## How to complete this task
Write out, word for word, the first line of the data below and every line after it through the one containing "60\%. Preliminary examination".

——————————

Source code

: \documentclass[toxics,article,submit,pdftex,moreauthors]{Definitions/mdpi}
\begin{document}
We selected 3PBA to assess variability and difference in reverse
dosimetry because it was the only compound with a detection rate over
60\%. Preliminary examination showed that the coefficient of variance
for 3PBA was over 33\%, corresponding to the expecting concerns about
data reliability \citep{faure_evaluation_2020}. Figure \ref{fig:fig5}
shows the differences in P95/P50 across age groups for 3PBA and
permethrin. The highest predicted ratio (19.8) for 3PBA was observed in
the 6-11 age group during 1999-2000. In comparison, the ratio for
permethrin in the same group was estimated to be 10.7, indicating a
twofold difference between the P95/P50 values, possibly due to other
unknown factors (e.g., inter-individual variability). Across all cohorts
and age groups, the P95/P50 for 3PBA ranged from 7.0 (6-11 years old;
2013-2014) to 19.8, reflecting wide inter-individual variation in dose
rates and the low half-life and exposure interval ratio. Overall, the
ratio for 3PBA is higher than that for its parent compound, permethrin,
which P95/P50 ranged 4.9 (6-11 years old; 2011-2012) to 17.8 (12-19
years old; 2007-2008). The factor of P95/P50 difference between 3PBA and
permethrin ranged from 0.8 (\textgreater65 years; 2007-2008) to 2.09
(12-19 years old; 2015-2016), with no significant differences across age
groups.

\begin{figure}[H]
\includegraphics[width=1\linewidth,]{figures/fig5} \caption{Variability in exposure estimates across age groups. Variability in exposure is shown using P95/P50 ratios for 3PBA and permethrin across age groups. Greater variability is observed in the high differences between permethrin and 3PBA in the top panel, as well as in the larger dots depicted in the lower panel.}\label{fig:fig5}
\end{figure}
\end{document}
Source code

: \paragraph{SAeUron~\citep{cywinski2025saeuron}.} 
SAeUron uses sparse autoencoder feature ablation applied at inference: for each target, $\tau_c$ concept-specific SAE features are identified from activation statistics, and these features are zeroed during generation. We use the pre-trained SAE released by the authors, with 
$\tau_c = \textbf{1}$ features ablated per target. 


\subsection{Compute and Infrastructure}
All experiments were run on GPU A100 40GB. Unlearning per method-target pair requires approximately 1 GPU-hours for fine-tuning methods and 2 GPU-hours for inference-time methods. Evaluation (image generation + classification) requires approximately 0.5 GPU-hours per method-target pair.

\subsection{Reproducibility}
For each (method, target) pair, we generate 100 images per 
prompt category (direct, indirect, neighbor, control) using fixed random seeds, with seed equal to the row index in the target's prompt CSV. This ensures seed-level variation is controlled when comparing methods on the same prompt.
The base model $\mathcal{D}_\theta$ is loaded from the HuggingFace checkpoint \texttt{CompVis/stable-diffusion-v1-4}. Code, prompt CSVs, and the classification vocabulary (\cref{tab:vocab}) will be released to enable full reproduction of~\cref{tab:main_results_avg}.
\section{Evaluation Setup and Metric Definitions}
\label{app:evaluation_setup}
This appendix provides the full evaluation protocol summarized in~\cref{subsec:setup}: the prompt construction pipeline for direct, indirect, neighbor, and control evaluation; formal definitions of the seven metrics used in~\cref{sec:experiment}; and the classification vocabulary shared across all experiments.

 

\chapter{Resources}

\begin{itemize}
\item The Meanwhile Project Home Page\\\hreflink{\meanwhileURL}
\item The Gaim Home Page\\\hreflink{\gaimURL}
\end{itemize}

——————————

## Result of this task
Source code

: \documentclass[toxics,article,submit,pdftex,moreauthors]{Definitions/mdpi}
\begin{document}
We selected 3PBA to assess variability and difference in reverse
dosimetry because it was the only compound with a detection rate over
60\%. Preliminary examination showed that the coefficient of variance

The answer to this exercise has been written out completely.